__DATASET RECORDS__:
──────────────────────────────
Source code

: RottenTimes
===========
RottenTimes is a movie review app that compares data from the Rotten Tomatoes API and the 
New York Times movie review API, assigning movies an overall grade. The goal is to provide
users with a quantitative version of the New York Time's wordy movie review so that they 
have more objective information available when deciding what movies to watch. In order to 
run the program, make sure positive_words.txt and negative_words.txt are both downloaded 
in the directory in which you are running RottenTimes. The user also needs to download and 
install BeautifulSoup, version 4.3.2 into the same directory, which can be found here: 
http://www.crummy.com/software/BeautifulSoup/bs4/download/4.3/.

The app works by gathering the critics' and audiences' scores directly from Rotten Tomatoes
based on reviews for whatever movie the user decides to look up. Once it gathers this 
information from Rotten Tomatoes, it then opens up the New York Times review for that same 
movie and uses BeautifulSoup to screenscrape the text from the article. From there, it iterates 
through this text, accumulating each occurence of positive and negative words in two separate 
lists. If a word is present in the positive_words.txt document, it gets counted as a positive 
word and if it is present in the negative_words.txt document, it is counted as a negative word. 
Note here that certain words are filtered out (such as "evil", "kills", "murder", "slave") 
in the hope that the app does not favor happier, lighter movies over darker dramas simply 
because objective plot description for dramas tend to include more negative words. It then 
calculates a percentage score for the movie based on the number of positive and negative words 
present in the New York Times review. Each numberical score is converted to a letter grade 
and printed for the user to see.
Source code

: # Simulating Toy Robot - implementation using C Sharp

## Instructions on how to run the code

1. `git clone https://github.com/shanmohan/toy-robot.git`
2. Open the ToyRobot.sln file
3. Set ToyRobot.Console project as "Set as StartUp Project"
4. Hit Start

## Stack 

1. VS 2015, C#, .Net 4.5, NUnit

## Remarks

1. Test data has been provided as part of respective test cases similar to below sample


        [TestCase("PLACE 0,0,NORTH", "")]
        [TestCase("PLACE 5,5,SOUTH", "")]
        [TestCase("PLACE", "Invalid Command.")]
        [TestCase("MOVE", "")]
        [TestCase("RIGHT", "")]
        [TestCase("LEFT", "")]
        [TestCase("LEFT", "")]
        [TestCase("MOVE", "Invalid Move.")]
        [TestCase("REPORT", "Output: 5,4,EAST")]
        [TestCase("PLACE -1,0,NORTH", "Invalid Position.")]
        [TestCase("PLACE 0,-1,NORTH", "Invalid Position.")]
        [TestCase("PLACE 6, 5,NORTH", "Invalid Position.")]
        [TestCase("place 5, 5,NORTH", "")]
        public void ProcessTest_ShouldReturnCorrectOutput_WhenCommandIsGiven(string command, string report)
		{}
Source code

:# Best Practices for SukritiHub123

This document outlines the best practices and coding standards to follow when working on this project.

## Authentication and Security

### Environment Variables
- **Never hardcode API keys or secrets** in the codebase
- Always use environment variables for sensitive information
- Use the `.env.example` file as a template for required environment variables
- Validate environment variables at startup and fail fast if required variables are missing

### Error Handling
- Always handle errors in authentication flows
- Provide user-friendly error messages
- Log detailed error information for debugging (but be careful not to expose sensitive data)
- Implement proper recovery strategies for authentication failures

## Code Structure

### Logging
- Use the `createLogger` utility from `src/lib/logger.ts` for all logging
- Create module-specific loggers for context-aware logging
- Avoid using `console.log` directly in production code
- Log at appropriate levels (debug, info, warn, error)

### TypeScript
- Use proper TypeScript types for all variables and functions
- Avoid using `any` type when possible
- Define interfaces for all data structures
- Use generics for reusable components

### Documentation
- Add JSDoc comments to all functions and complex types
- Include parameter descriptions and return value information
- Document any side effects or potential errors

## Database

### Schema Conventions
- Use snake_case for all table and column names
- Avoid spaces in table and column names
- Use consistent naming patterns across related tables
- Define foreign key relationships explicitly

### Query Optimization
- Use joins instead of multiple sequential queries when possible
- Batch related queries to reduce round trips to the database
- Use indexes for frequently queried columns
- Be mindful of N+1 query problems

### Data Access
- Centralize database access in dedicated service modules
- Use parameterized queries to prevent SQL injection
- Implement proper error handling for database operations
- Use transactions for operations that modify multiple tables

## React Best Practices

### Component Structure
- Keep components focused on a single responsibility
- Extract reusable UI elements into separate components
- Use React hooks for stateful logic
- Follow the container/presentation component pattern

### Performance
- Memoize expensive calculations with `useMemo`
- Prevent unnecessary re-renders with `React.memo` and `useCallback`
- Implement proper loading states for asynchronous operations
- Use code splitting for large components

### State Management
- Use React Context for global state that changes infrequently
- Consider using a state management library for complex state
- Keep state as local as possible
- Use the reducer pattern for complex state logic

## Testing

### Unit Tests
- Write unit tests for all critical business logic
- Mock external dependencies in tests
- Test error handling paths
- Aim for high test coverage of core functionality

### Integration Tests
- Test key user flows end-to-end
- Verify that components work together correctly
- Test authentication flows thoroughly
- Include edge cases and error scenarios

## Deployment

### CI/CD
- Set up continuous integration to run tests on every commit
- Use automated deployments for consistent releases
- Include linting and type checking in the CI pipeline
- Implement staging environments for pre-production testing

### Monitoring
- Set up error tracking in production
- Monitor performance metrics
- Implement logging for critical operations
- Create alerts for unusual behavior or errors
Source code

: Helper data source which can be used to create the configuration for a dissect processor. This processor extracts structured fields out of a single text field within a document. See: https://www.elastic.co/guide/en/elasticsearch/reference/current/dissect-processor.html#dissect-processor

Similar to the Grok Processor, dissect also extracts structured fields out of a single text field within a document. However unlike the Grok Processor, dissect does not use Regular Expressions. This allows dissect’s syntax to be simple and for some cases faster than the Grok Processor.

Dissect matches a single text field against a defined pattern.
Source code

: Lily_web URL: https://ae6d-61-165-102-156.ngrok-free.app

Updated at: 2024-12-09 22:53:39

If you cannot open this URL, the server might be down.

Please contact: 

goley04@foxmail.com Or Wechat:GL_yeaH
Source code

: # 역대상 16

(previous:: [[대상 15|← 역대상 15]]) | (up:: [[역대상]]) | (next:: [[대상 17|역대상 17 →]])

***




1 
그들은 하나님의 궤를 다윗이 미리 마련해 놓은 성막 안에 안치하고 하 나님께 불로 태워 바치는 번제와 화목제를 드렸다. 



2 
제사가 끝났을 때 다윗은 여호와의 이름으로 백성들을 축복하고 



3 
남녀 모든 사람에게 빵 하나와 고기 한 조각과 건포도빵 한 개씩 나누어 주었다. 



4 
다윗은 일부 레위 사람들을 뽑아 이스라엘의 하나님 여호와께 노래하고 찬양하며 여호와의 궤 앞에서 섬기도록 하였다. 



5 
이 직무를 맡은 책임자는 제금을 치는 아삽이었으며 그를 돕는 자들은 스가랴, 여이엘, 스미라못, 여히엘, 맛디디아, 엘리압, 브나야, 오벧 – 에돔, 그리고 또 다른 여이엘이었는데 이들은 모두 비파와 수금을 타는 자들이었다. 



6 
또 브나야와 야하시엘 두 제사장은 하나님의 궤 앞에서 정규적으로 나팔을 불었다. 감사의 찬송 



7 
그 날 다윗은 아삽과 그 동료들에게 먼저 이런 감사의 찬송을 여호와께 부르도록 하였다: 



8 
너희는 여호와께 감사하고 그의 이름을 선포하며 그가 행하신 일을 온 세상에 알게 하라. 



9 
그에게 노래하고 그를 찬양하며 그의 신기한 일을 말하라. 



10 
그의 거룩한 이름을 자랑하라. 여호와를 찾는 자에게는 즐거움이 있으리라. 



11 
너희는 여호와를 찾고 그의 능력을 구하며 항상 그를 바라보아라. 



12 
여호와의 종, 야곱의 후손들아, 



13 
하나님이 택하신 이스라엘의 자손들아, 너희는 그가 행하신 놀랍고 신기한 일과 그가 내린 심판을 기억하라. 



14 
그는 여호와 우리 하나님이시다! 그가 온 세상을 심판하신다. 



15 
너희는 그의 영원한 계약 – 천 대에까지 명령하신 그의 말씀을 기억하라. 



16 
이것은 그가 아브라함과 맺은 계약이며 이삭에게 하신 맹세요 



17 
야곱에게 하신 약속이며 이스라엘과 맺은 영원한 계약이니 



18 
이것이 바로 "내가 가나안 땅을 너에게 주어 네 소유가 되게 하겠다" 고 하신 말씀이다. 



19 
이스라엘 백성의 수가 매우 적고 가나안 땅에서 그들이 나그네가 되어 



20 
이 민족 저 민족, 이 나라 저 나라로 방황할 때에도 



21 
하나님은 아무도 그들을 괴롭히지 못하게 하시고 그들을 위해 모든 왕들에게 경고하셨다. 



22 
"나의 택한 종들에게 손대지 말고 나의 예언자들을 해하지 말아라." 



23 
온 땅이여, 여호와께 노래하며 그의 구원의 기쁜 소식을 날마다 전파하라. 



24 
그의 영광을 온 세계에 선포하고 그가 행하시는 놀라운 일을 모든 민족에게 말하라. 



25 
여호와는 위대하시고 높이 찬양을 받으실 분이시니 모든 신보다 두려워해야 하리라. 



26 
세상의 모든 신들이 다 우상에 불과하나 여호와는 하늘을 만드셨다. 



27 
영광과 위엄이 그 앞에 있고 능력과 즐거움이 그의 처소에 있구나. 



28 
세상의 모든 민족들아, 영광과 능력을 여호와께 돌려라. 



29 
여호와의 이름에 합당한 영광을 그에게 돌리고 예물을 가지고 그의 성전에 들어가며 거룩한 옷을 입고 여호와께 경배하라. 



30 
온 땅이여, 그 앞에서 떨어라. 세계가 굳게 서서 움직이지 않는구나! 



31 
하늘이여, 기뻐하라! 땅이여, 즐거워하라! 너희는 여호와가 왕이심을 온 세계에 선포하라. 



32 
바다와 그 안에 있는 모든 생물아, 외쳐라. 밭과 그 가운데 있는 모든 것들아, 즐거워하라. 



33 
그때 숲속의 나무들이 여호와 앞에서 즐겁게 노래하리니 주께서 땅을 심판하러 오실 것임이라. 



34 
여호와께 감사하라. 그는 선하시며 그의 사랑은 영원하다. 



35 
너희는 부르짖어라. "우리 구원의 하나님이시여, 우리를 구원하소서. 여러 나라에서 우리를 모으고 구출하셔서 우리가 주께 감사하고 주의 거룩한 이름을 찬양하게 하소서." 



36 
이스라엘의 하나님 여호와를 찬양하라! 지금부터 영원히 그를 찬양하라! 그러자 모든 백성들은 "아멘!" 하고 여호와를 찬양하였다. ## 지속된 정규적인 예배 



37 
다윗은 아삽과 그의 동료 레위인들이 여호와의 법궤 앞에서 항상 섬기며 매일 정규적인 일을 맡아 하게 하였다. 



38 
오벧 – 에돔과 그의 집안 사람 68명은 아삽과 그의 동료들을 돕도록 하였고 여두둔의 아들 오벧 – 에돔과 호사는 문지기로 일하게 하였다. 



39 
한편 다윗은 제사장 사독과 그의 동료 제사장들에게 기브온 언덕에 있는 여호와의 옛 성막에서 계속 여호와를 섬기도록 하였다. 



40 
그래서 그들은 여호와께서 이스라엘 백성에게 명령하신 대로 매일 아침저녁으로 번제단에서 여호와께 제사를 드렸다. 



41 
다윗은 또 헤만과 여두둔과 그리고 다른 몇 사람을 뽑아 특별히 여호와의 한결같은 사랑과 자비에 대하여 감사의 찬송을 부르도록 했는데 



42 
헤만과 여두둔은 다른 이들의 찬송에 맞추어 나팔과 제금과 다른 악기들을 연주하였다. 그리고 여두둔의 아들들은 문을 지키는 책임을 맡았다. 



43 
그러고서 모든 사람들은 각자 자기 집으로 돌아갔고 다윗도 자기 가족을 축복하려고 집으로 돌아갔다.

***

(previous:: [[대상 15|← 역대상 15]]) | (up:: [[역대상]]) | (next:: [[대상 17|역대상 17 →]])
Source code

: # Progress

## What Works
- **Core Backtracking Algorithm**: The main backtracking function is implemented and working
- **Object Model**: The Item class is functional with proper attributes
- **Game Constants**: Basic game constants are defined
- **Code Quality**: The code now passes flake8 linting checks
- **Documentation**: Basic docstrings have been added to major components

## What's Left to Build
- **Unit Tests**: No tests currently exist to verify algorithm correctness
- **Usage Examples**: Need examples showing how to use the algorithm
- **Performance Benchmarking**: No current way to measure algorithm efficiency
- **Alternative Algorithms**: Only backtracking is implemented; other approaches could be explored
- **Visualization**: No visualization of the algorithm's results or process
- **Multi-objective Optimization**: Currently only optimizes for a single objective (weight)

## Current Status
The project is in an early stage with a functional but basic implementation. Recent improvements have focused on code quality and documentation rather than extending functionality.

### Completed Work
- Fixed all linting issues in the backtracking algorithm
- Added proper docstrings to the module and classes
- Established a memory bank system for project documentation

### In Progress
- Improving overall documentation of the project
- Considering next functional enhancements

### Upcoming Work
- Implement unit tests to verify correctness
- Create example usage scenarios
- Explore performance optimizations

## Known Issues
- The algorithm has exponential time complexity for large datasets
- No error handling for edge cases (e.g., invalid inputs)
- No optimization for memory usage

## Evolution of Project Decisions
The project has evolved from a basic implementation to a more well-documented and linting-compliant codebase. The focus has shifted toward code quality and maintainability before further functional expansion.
──────────────────────────────
__TASK INSTRUCTIONS__:
Identify every line above with the string "grade" in it. Copy those lines.

__ANSWER AREA__:
New York Times movie review API, assigning movies an overall grade. The goal is to provide
present in the New York Times review. Each numberical score is converted to a letter grade 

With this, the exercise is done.